▸ **What the task asks**:
Filter these records by the string "doldu", copying each line that holds it.
--- Data under study Enclosed Below ---
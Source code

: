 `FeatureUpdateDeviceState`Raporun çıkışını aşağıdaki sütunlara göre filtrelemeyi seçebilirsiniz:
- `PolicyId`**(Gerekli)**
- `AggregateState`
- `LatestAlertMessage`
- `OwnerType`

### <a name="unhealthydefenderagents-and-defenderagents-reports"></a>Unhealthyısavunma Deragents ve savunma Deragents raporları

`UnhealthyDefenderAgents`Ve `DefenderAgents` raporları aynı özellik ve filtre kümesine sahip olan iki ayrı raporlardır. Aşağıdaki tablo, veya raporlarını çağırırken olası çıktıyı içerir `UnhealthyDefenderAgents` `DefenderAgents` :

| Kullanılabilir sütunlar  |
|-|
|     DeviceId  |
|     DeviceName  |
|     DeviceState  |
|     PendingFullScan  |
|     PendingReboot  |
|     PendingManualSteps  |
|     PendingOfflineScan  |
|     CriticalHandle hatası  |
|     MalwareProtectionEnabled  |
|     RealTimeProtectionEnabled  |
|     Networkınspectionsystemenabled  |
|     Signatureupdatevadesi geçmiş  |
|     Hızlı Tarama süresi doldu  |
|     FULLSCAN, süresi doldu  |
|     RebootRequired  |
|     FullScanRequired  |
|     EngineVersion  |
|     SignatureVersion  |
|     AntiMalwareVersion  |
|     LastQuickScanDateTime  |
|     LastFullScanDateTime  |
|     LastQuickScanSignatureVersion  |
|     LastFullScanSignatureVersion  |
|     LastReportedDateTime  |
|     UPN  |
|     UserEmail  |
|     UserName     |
--- End of Enclosed Data under study ---
▸ **Response**:
|     Hızlı Tarama süresi doldu  |
|     FULLSCAN, süresi doldu  |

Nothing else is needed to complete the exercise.